Strain measurements and imaging of metal matrix composites using high-energy X-rays.

摘要

Metal matrix composites (MMCs) are of technological importance for a variety of applications [1, 2]. One important aspect of MMCs is their unique mechanical behavior, which is controlled by the load transfer occurring between matrix and reinforcement. Load transfer is affected by the mismatch in stiffness between matrix and reinforcement, by plastic deformation of the metallic matrix and by damage of the ceramic reinforcement or its interface with the matrix. The goal of this thesis is to study the micromechanics of load transfer in MMC by a combination of x-ray diffraction and imaging, using high-energy synchrotron x-rays in conjunction with in-situ mechanical loading.; Diffraction was used for direct measurements of internal elastic strains of all phases within the bulk (rather than near surface) of MMCs during in-situ mechanical loading.
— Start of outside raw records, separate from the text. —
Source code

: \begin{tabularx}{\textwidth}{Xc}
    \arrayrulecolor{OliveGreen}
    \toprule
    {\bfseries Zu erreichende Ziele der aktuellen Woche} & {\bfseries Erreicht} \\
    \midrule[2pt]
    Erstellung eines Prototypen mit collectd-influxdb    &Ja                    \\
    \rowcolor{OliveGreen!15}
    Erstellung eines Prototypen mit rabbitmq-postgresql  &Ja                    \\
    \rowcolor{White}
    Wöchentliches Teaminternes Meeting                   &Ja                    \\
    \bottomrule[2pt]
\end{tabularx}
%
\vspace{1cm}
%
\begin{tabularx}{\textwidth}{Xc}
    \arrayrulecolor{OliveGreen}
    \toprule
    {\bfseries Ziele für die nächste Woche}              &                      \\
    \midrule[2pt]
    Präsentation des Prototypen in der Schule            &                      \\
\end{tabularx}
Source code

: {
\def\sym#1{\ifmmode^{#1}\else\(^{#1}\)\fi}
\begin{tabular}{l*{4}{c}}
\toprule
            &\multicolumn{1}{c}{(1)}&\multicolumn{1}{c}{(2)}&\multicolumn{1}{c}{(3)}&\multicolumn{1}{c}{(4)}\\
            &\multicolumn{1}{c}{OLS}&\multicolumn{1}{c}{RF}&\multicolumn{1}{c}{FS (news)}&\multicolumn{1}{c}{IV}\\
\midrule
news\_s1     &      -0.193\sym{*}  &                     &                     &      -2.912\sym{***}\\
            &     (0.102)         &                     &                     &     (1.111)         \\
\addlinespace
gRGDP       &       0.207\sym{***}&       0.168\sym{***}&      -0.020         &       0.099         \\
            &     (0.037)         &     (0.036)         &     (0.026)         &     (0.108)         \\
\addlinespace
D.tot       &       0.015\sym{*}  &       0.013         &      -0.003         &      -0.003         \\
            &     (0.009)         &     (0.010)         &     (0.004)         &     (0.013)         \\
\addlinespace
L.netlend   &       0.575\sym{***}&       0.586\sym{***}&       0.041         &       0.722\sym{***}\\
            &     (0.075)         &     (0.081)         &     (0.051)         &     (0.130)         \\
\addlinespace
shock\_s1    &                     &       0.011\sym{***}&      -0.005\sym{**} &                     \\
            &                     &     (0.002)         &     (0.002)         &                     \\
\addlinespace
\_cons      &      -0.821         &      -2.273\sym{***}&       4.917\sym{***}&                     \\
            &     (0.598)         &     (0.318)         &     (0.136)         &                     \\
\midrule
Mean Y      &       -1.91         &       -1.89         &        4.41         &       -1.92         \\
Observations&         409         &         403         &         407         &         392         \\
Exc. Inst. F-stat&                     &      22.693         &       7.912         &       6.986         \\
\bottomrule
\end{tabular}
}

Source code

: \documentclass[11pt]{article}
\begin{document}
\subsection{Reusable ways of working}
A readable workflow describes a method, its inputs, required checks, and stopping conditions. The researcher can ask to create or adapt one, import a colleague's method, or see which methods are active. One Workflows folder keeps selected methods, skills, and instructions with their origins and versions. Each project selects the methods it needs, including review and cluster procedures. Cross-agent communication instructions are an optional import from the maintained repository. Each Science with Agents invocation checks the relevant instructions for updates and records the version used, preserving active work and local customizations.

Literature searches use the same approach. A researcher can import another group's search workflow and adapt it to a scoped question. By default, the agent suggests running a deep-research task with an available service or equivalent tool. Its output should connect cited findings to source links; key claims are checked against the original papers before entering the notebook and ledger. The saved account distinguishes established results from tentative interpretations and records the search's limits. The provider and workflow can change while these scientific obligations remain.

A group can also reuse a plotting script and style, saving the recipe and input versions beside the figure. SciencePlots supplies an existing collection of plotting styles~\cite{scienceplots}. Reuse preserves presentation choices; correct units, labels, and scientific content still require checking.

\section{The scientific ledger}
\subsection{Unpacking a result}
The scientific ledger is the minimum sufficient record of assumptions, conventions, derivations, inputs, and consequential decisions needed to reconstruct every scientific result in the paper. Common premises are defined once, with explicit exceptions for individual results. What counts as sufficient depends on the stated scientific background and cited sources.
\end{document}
Imaging was done using an edge-enhanced, phase-contrast technique providing high spatial resolution radiographic images providing insight into the macro- and micro-mechanical evolution of damage.; Three MMC systems with widely different architectures, composition, and end-use were studied: ultrahigh-carbon steels, superconducting fiber composites, and co-continuous composites. First, ultrahigh-carbon steels exhibiting spherical Fe3C particles in a Fe matrix are characterized by no load transfer in the elastic range, followed by marked load transfer in the plastic range of the matrix. Second, superconducting composites consisting of continuous MgB2 fibers in a Mg matrix show mostly elastic (and somewhat plastic) load transfer from matrix to reinforcement, which is complicated by the presence of cracks and a WB4 core in the fibers. Finally, a complex three-dimensional (3-D) Al2O3 preform infiltrated with an Al matrix, like the superconducting composites, show mostly elastic load transfer from matrix to reinforcement. For the latter two composites, differences were found between average bulk measurements and spatially-resolved measurements. Predictions from analytical models (based on rule-of-mixture) and numerical models (based on the finite-element method) are compared with experimental strain measurements.